### DESCRIPTION OF THE TASK:
An exact, complete copy of the entries that follow is needed.

### DATA RECORDS:
○ ○ ○ ○ ○

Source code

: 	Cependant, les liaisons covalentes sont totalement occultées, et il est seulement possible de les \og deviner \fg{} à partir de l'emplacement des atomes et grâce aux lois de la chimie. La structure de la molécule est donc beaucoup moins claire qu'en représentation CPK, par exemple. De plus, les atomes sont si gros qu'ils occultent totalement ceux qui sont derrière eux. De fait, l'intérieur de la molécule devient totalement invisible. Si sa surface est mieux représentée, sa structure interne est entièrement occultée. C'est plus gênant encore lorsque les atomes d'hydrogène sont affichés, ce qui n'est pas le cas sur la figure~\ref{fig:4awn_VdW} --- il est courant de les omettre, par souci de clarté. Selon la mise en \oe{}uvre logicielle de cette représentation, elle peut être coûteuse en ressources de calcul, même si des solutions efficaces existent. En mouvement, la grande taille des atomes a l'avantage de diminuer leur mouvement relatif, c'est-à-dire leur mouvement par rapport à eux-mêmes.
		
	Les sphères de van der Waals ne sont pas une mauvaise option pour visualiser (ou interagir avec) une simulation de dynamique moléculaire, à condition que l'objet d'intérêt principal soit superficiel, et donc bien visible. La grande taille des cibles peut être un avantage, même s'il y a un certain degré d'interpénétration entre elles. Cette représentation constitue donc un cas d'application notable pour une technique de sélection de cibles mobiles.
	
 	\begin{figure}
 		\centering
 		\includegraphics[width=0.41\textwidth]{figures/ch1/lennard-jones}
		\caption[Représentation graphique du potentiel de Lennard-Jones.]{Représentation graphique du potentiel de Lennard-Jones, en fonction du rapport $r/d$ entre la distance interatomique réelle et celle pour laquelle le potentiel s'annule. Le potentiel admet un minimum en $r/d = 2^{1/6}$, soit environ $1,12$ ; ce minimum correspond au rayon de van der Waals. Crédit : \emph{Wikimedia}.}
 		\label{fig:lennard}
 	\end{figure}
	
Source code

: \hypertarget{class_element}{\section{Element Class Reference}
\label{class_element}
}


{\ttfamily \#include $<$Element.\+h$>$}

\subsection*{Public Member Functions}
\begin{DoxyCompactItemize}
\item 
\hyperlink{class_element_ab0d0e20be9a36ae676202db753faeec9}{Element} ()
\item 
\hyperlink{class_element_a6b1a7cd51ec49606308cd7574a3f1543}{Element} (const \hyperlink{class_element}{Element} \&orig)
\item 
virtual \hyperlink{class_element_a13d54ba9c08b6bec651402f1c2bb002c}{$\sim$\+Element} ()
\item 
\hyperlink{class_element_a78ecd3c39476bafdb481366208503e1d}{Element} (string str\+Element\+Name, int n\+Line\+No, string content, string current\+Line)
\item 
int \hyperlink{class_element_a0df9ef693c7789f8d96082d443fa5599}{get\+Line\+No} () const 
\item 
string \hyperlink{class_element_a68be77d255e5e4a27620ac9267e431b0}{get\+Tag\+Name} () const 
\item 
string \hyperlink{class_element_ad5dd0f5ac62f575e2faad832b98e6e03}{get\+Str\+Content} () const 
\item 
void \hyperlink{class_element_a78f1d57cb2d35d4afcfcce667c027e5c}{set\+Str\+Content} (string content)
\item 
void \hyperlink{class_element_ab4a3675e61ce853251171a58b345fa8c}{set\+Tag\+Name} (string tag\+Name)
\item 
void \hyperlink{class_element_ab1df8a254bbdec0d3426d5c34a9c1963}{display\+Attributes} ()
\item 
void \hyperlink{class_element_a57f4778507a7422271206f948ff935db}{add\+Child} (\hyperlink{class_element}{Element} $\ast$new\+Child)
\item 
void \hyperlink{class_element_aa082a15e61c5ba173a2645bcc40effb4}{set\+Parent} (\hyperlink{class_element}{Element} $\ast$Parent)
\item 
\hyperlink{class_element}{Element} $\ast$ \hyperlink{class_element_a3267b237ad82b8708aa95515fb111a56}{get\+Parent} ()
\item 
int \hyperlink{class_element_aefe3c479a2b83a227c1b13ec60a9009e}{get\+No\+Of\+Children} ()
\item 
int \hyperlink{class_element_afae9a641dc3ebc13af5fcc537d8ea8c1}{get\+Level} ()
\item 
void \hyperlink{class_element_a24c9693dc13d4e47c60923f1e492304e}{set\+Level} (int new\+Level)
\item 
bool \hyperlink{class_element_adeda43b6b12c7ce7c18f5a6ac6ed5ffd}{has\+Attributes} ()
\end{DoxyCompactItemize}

○ ○ ○ ○ ○

### RESULT FOR THIS TASK:
Source code

: 	Cependant, les liaisons covalentes sont totalement occultées, et il est seulement possible de les \og deviner \fg{} à partir de l'emplacement des atomes et grâce aux lois de la chimie. La structure de la molécule est donc beaucoup moins claire qu'en représentation CPK, par exemple. De plus, les atomes sont si gros qu'ils occultent totalement ceux qui sont derrière eux. De fait, l'intérieur de la molécule devient totalement invisible. Si sa surface est mieux représentée, sa structure interne est entièrement occultée. C'est plus gênant encore lorsque les atomes d'hydrogène sont affichés, ce qui n'est pas le cas sur la figure~\ref{fig:4awn_VdW} --- il est courant de les omettre, par souci de clarté. Selon la mise en \oe{}uvre logicielle de cette représentation, elle peut être coûteuse en ressources de calcul, même si des solutions efficaces existent. En mouvement, la grande taille des atomes a l'avantage de diminuer leur mouvement relatif, c'est-à-dire leur mouvement par rapport à eux-mêmes.
		
	Les sphères de van der Waals ne sont pas une mauvaise option pour visualiser (ou interagir avec) une simulation de dynamique moléculaire, à condition que l'objet d'intérêt principal soit superficiel, et donc bien visible. La grande taille des cibles peut être un avantage, même s'il y a un certain degré d'interpénétration entre elles. Cette représentation constitue donc un cas d'application notable pour une technique de sélection de cibles mobiles.
	
 	\begin{figure}
 		\centering
 		\includegraphics[width=0.41\textwidth]{figures/ch1/lennard-jones}
		\caption[Représentation graphique du potentiel de Lennard-Jones.]{Représentation graphique du potentiel de Lennard-Jones, en fonction du rapport $r/d$ entre la distance interatomique réelle et celle pour laquelle le potentiel s'annule. Le potentiel admet un minimum en $r/d = 2^{1/6}$, soit environ $1,12$ ; ce minimum correspond au rayon de van der Waals. Crédit : \emph{Wikimedia}.}
 		\label{fig:lennard}
 	\end{figure}
	
Source code

: \hypertarget{class_element}{\section{Element Class Reference}
\label{class_element}
}


{\ttfamily \#include $<$Element.\+h$>$}

\subsection*{Public Member Functions}
\begin{DoxyCompactItemize}
\item 
\hyperlink{class_element_ab0d0e20be9a36ae676202db753faeec9}{Element} ()
\item 
\hyperlink{class_element_a6b1a7cd51ec49606308cd7574a3f1543}{Element} (const \hyperlink{class_element}{Element} \&orig)
\item 
virtual \hyperlink{class_element_a13d54ba9c08b6bec651402f1c2bb002c}{$\sim$\+Element} ()
\item 
\hyperlink{class_element_a78ecd3c39476bafdb481366208503e1d}{Element} (string str\+Element\+Name, int n\+Line\+No, string content, string current\+Line)
\item 
int \hyperlink{class_element_a0df9ef693c7789f8d96082d443fa5599}{get\+Line\+No} () const 
\item 
string \hyperlink{class_element_a68be77d255e5e4a27620ac9267e431b0}{get\+Tag\+Name} () const 
\item 
string \hyperlink{class_element_ad5dd0f5ac62f575e2faad832b98e6e03}{get\+Str\+Content} () const 
\item 
void \hyperlink{class_element_a78f1d57cb2d35d4afcfcce667c027e5c}{set\+Str\+Content} (string content)
\item 
void \hyperlink{class_element_ab4a3675e61ce853251171a58b345fa8c}{set\+Tag\+Name} (string tag\+Name)
\item 
void \hyperlink{class_element_ab1df8a254bbdec0d3426d5c34a9c1963}{display\+Attributes} ()
\item 
void \hyperlink{class_element_a57f4778507a7422271206f948ff935db}{add\+Child} (\hyperlink{class_element}{Element} $\ast$new\+Child)
\item 
void \hyperlink{class_element_aa082a15e61c5ba173a2645bcc40effb4}{set\+Parent} (\hyperlink{class_element}{Element} $\ast$Parent)
\item 
\hyperlink{class_element}{Element} $\ast$ \hyperlink{class_element_a3267b237ad82b8708aa95515fb111a56}{get\+Parent} ()
\item 
int \hyperlink{class_element_aefe3c479a2b83a227c1b13ec60a9009e}{get\+No\+Of\+Children} ()
\item 
int \hyperlink{class_element_afae9a641dc3ebc13af5fcc537d8ea8c1}{get\+Level} ()
\item 
void \hyperlink{class_element_a24c9693dc13d4e47c60923f1e492304e}{set\+Level} (int new\+Level)
\item 
bool \hyperlink{class_element_adeda43b6b12c7ce7c18f5a6ac6ed5ffd}{has\+Attributes} ()
\end{DoxyCompactItemize}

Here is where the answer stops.